Thursday, June 21, 2012

Dear Society

Dear Society,

Forgive me if this gets harsh.  I'm going to discuss fat people in some unpleasant ways while I tease apart some ideas.

We talk about food as if there's a moral component to eating.  We talk about "cheating" on our diets as if we're cheating on our spouses or our taxes.  We talk about "guilt" to the extent that some lines of diet food are labeled "guilt-free" right on the packaging.

We talk as if what is healthful and nutritious for some people is healthful and nutritious for all people, which it isn't.  We talk about that food being good for us.  We separate foods into "good" foods and "bad" foods.  We praise ourselves and each other for eating "good" foods and chide ourselves and each other for eating "bad" foods.  Within that framework, eating "good" foods becomes a pious act.  Eating "bad" foods is a sinful act.

Good people eat good foods.  Bad people eat bad foods.

There's a related problem.  We act as if "calories in, calories out" is a magical formula which never fails and holds true for every body at all times.  We act as if "you are what you eat" means that if you eat food with fat in it, you will automatically become fat.

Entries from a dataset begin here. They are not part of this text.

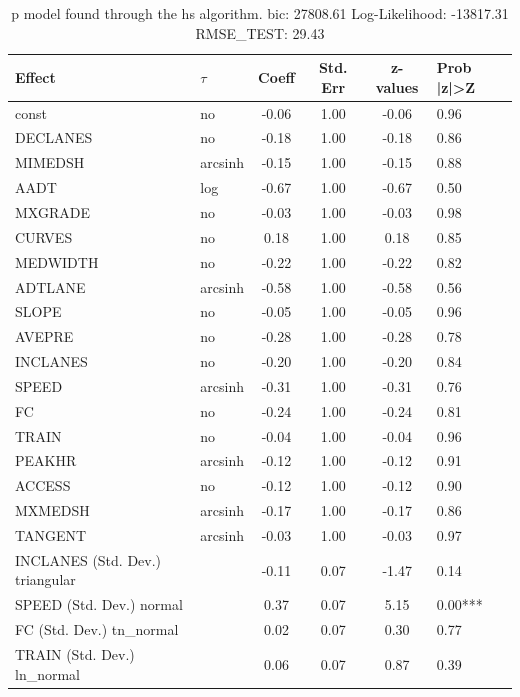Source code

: \begin{table}
	\caption{p model found through the hs algorithm. bic: 27808.61 Log-Likelihood: -13817.31 RMSE_TEST: 29.43}
	\begin{center}
		\begin{tabular}{|l|l|c|c|c|l|}
			\hline
			Effect & $\tau$ & Coeff & Std. Err & z-values & Prob |z|>Z \\
			\hline
			const & no & -0.06 & 1.00 & -0.06 & 0.96 \\
			\hline
			DECLANES & no & -0.18 & 1.00 & -0.18 & 0.86 \\
			\hline
			MIMEDSH & arcsinh & -0.15 & 1.00 & -0.15 & 0.88 \\
			\hline
			AADT & log & -0.67 & 1.00 & -0.67 & 0.50 \\
			\hline
			MXGRADE & no & -0.03 & 1.00 & -0.03 & 0.98 \\
			\hline
			CURVES & no & 0.18 & 1.00 & 0.18 & 0.85 \\
			\hline
			MEDWIDTH & no & -0.22 & 1.00 & -0.22 & 0.82 \\
			\hline
			ADTLANE & arcsinh & -0.58 & 1.00 & -0.58 & 0.56 \\
			\hline
			SLOPE & no & -0.05 & 1.00 & -0.05 & 0.96 \\
			\hline
			AVEPRE & no & -0.28 & 1.00 & -0.28 & 0.78 \\
			\hline
			INCLANES & no & -0.20 & 1.00 & -0.20 & 0.84 \\
			\hline
			SPEED & arcsinh & -0.31 & 1.00 & -0.31 & 0.76 \\
			\hline
			FC & no & -0.24 & 1.00 & -0.24 & 0.81 \\
			\hline
			TRAIN & no & -0.04 & 1.00 & -0.04 & 0.96 \\
			\hline
			PEAKHR & arcsinh & -0.12 & 1.00 & -0.12 & 0.91 \\
			\hline
			ACCESS & no & -0.12 & 1.00 & -0.12 & 0.90 \\
			\hline
			MXMEDSH & arcsinh & -0.17 & 1.00 & -0.17 & 0.86 \\
			\hline
			TANGENT & arcsinh & -0.03 & 1.00 & -0.03 & 0.97 \\
			\hline
			INCLANES (Std. Dev.) triangular &  & -0.11 & 0.07 & -1.47 & 0.14 \\
			\hline
			SPEED (Std. Dev.) normal &  & 0.37 & 0.07 & 5.15 & 0.00*** \\
			\hline
			FC (Std. Dev.) tn_normal &  & 0.02 & 0.07 & 0.30 & 0.77 \\
			\hline
			TRAIN (Std. Dev.) ln_normal &  & 0.06 & 0.07 & 0.87 & 0.39 \\

\end{tabular}
\end{center}
\end{table}
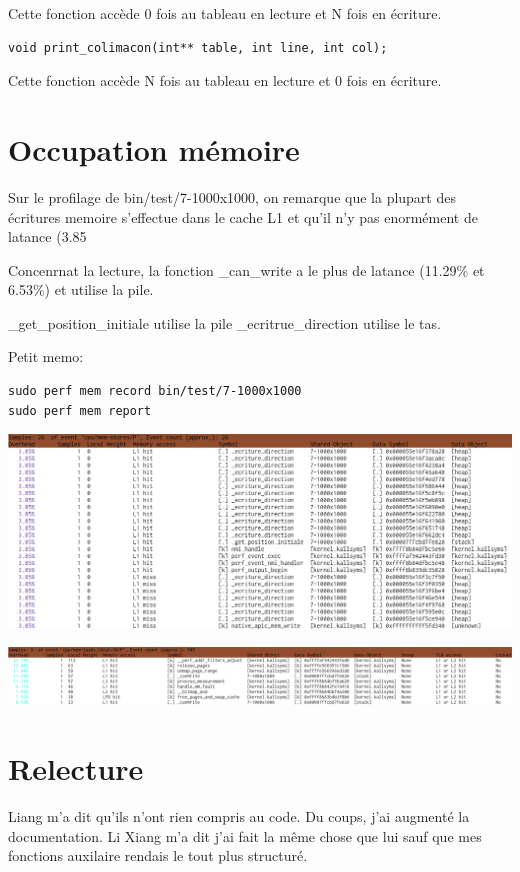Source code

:\documentclass[a4paper]{article}
\begin{document}
Cette fonction accède 0 fois au tableau en lecture et N fois en écriture.

\begin{lstlisting}[frame=single]
void print_colimacon(int** table, int line, int col);
\end{lstlisting}

Cette fonction accède N fois au tableau en lecture et 0 fois en écriture.

\section{Occupation mémoire}

Sur le profilage de bin/test/7-1000x1000, on remarque que la plupart des écritures
memoire s'effectue dans le cache L1 et qu'il n'y pas
enormément de latance (3.85%

Concenrnat la lecture, la fonction \_can\_write a le plus de latance
(11.29\% et 6.53\%) et utilise la pile.

\_get\_position\_initiale utilise la pile
\_ecritrue\_direction utilise le tas.

Petit memo:
\begin{lstlisting}[frame=single]
sudo perf mem record bin/test/7-1000x1000
sudo perf mem report
\end{lstlisting}

\includegraphics[width=1\textwidth]{mem-store-revert.png}

\includegraphics[width=1\textwidth]{mem-loads-revert.png}


\section{Relecture}

Liang m'a dit qu'ils n'ont rien compris au code. Du coups, j'ai augmenté la documentation.
Li Xiang m'a dit j'ai fait la même chose que lui sauf que mes fonctions auxilaire rendais le tout plus structuré.


\end{document}
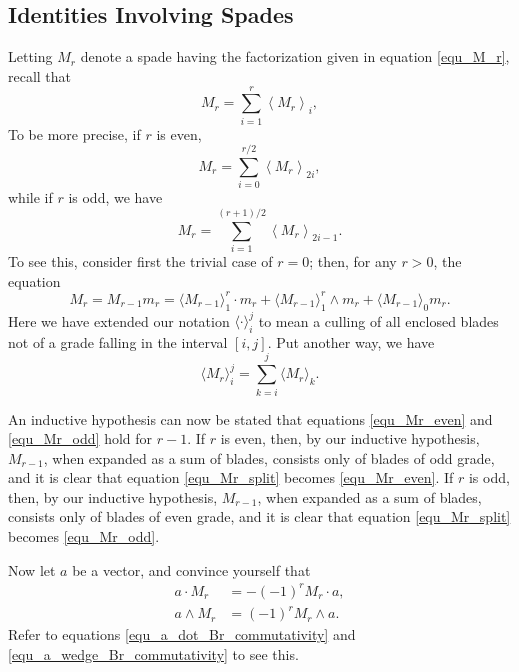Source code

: \documentclass{birkjour}
\theoremstyle{definition}
\theoremstyle{remark}
\numberwithin{equation}{section}
\begin{document}
\subsection{Identities Involving Spades}

Letting $M_r$ denote a spade having the factorization given in equation \eqref{equ_M_r}, recall that
\begin{equation*}
M_r = \sum_{i=1}^r\left\langle M_r\right\rangle_i,
\end{equation*}
To be more precise, if $r$ is even,
\begin{equation}\label{equ_Mr_even}
M_r = \sum_{i=0}^{r/2}\left\langle M_r\right\rangle_{2i},
\end{equation}
while if $r$ is odd, we have
\begin{equation}\label{equ_Mr_odd}
M_r = \sum_{i=1}^{(r+1)/2}\left\langle M_r\right\rangle_{2i-1}.
\end{equation}
To see this, consider first the trivial case of $r=0$; then, for any $r>0$, the equation
\begin{equation}\label{equ_Mr_split}
M_r = M_{r-1}m_r = \langle M_{r-1}\rangle_1^r\cdot m_r + \langle M_{r-1}\rangle_1^r\wedge m_r + \langle M_{r-1}\rangle_0 m_r.
\end{equation}
Here we have extended our notation $\langle\cdot\rangle_i^j$ to mean a culling of all enclosed blades not of a grade falling
in the interval $[i,j]$.  Put another way, we have
\begin{equation*}
\langle M_r\rangle_i^j = \sum_{k=i}^j\langle M_r\rangle_k.
\end{equation*}

An inductive hypothesis can now be stated that equations \eqref{equ_Mr_even} and \eqref{equ_Mr_odd} hold for $r-1$.
If $r$ is even, then, by our inductive hypothesis, $M_{r-1}$, when expanded as a sum of blades, consists only of blades of odd grade,
and it is clear that equation \eqref{equ_Mr_split} becomes \eqref{equ_Mr_even}.  If $r$ is odd, then, by our inductive hypothesis, $M_{r-1}$, when expanded as
a sum of blades, consists only of blades of even grade, and it is clear that equation \eqref{equ_Mr_split} becomes \eqref{equ_Mr_odd}.

Now let $a$ be a vector, and convince yourself that
\begin{align}
a\cdot M_r &= -(-1)^r M_r\cdot a,\label{equ_a_dot_Mr_commutativity} \\
a\wedge M_r &= (-1)^r M_r\wedge a.\label{equ_a_wedge_Mr_commutativity}
\end{align}
Refer to equations \eqref{equ_a_dot_Br_commutativity} and \eqref{equ_a_wedge_Br_commutativity} to see this.
\end{document}
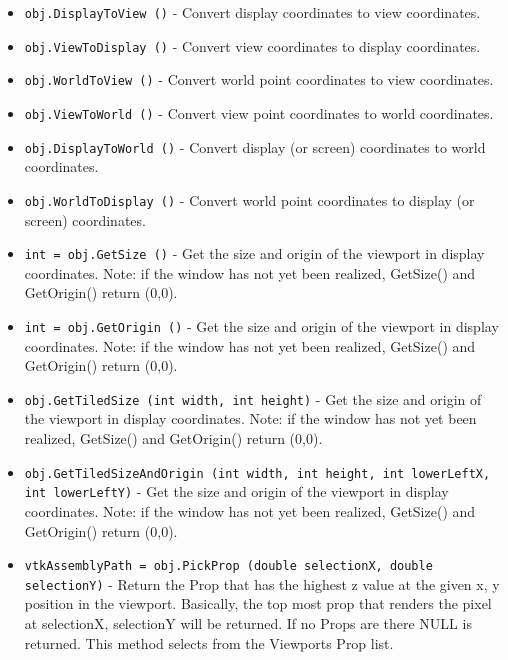 \begin{itemize}
\item  \verb|obj.DisplayToView ()| -  Convert display coordinates to view coordinates.

\item  \verb|obj.ViewToDisplay ()| -  Convert view coordinates to display coordinates.

\item  \verb|obj.WorldToView ()| -  Convert world point coordinates to view coordinates.

\item  \verb|obj.ViewToWorld ()| -  Convert view point coordinates to world coordinates.

\item  \verb|obj.DisplayToWorld ()| -  Convert display (or screen) coordinates to world coordinates.

\item  \verb|obj.WorldToDisplay ()| -  Convert world point coordinates to display (or screen) coordinates.

\item  \verb|int = obj.GetSize ()| -  Get the size and origin of the viewport in display coordinates. Note:
 if the window has not yet been realized, GetSize() and GetOrigin()
 return (0,0).

\item  \verb|int = obj.GetOrigin ()| -  Get the size and origin of the viewport in display coordinates. Note:
 if the window has not yet been realized, GetSize() and GetOrigin()
 return (0,0).

\item  \verb|obj.GetTiledSize (int width, int height)| -  Get the size and origin of the viewport in display coordinates. Note:
 if the window has not yet been realized, GetSize() and GetOrigin()
 return (0,0).

\item  \verb|obj.GetTiledSizeAndOrigin (int width, int height, int lowerLeftX, int lowerLeftY)| -  Get the size and origin of the viewport in display coordinates. Note:
 if the window has not yet been realized, GetSize() and GetOrigin()
 return (0,0).

\item  \verb|vtkAssemblyPath = obj.PickProp (double selectionX, double selectionY)| -  Return the Prop that has the highest z value at the given x, y position
 in the viewport.  Basically, the top most prop that renders the pixel at
 selectionX, selectionY will be returned.  If no Props are there NULL is
 returned.  This method selects from the Viewports Prop list.


\end{itemize}
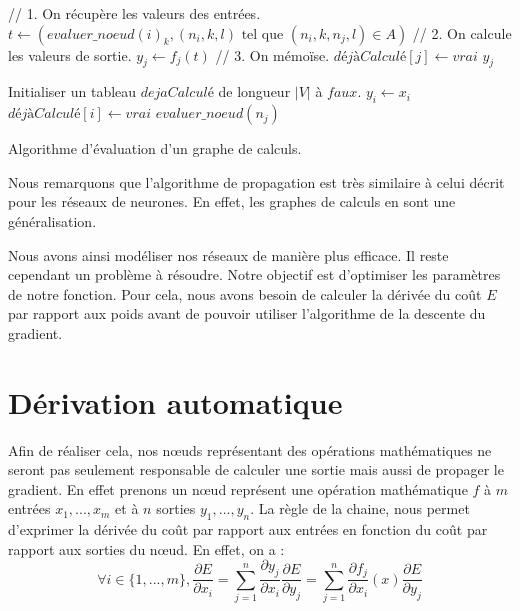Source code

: \begin{algorithm} 
\begin{algorithmic}
		\State // 1. On récupère les valeurs des entrées.
		\State $t \leftarrow (evaluer\_noeud(i)_k, (n_i, k, l)\text{ tel que }(n_i, k, n_j, l) \in A)$
		\State // 2. On calcule les valeurs de sortie.
		\State $y_j \leftarrow f_j(t)$
		\State // 3. On mémoïse.
		\State $déjàCalculé[j] \leftarrow vrai$
	\EndIf
	\State \Return $y_j$
\EndFunction

\State Initialiser un tableau $dejaCalculé$ de longueur $|V|$ à $faux$.
	\State $y_i \leftarrow x_i$
	\State $déjàCalculé[i] \leftarrow vrai$ 
\EndFor
{}
	\State $evaluer\_noeud(n_j)$ 
\EndFor
\EndProcedure
\end{algorithmic}
\caption{Algorithme d'évaluation d'un graphe de calculs.}
\label{propagation_memoisation}
\end{algorithm}

Nous remarquons que l'algorithme de propagation est très similaire à celui décrit pour les réseaux de neurones. En effet, les graphes de calculs en sont une généralisation.

Nous avons ainsi modéliser nos réseaux de manière plus efficace. Il reste cependant un problème à résoudre. Notre objectif est d'optimiser les paramètres de notre fonction. Pour cela, nous avons besoin de calculer la dérivée du coût $E$ par rapport aux poids avant de pouvoir utiliser l'algorithme de la descente du gradient.

\section{Dérivation automatique}

Afin de réaliser cela, nos n\oe{}uds représentant des opérations mathématiques ne seront pas seulement responsable de calculer une sortie mais aussi de propager le gradient. En effet prenons un n\oe{}ud représent une opération mathématique $f$ à $m$ entrées $x_1, ..., x_m$ et à $n$ sorties $y_1, ..., y_n$. La règle de la chaine, nous permet d'exprimer la dérivée du coût par rapport aux entrées en fonction du coût par rapport aux sorties du n\oe{}ud. En effet, on a :
\begin{equation}
\forall i \in \{1, ...,  m\}, \frac{\partial E}{\partial x_i} = \sum_{j=1}^{n}{\frac{\partial y_j}{\partial x_i}\frac{\partial E}{\partial y_j}} = \sum_{j=1}^{n}{\frac{\partial f_j}{\partial x_i}(x)\frac{\partial E}{\partial y_j}}
\label{retropropagation_graphe}
\end{equation}

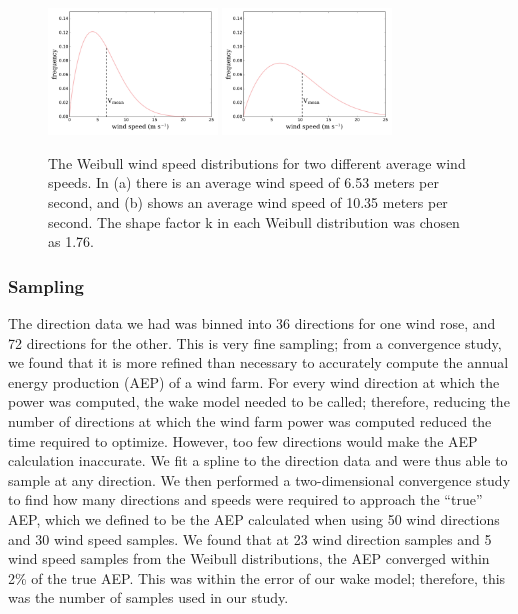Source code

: \documentclass[WESD, manuscript]{copernicus}
\begin{document}
\begin{figure}[htbp]
  \centering
  \includegraphics[trim={0 0.7cm 0 0.4cm},clip,width=0.4\textwidth]{Figures/weibull_6_53.pdf}\label{653}
  \includegraphics[trim={0 0.7cm 0 0.4cm},clip,width=0.4\textwidth]{Figures/weibull_10_35.pdf}\label{1035}
  \caption{\label{weibull} The Weibull wind speed distributions for two different average wind speeds. In (a) there is an average wind speed of 6.53 meters per second, and (b) shows an average wind speed of 10.35 meters per second. The shape factor k in each Weibull distribution was chosen as 1.76.}
\end{figure}


\subsubsection{Sampling}
The direction data we had was binned into 36 directions for one wind rose, and 72 directions for the other. This is very fine sampling;
from a convergence study, we found that it is more refined than necessary to accurately compute the annual energy production (AEP) of a wind farm. 
For every wind direction at which the power was computed, the wake model needed to be called; therefore, reducing the number of directions at which the wind farm power was computed reduced the time required to optimize. 
However, too few directions would make the AEP calculation inaccurate. We fit a spline to the direction data and were thus able to sample at any direction. We then performed a two-dimensional convergence study to find how many directions and speeds were required to approach the ``true'' AEP, which we defined to be the AEP calculated when using 50 wind directions and 30 wind speed samples. 
We found that at 23 wind direction samples and 5 wind speed samples from the Weibull distributions, the AEP converged within 2\% of the true AEP. This was within the error of our wake model; therefore, this was the number of samples used in our study. 
\end{document}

Put those ideas together, and where does that leave us?  Fat food makes fat people.  Fatty food is bad for you; fatty food is bad.  Bad people eat bad food.  Fat people eat fat food.

Fat people are bad people.

Food has a moral component.

Fat people are immoral.

It's bolstered by "gluttony" being on the official list of the seven deadly sins.  Gluttony is a sin.  Gluttons are wicked.  Fat people are fat because they overeat, which proves them gluttonous, therefore fat people are wicked.

Nasty, gluttonous fat people.  How many fat villains can you name?  How many fat heroes can you name?

I used to see fat bullies on TV and in movies, and that never made sense to me.  In my reality, fat people aren't bullies, they're the ones being bullied.  In addition, bullies are often popular and charismatic people, while I never thought of fat kids as popular.  But I often see fat kids depicted as bullies in popular culture.  Because fat kids are mean.  Fat kids are hateful.  Fat kids are nasty and immoral and greedy and gluttonous.  If they weren't so immoral and greedy, they wouldn't be fat, would they?  And they wouldn't need to steal other kids' lunch money, because they wouldn't want to spend it on extra lunches or candy or snacks like the little pigs that they are.

What good does all of this food morality do?  What do we gain from it?  We praise thin people, or people who eat foods we perceive to be "good," as virtuous people.  We shame fat people, or people who eat foods we perceive to be "bad," for being greedy and wicked.

So thin people can feel good about themselves.  That's nice.  I like for people to feel good about themselves in general.

But they feel good about themselves at the expense of fat people.  But I know a lot of fat people.  I know that they're fat for a lot of different reasons.  I know that they eat the same foods in the same quantities and same ways that thin people eat.  Which isn't to say that Fat Person A and Thin Person B eat precisely the same; what I mean is, if you take all of the thin people in the world and compare them to all of the fat people in the world, you're going to find matching pairs.  You'll find thin and fat people who are vegetarians, thin and fat people who exist almost entirely on fast food, thin and fat people who scarf down gourmet pasta, thin and fat people who nibble on leafy greens, and so on.

You'll find thin and fat people with all sorts of health problems.  And you'll find thin and fat people who are perfectly healthy.

Yet some of them are good, virtuous, and pious.  And some of them are immoral, greedy, and wicked.

Maybe you're worried that people are eating too much crap in their meals.  Okay, sure.  Let's take some of the HFCS out of food.  And let's take some of the morality out of it, too, okay?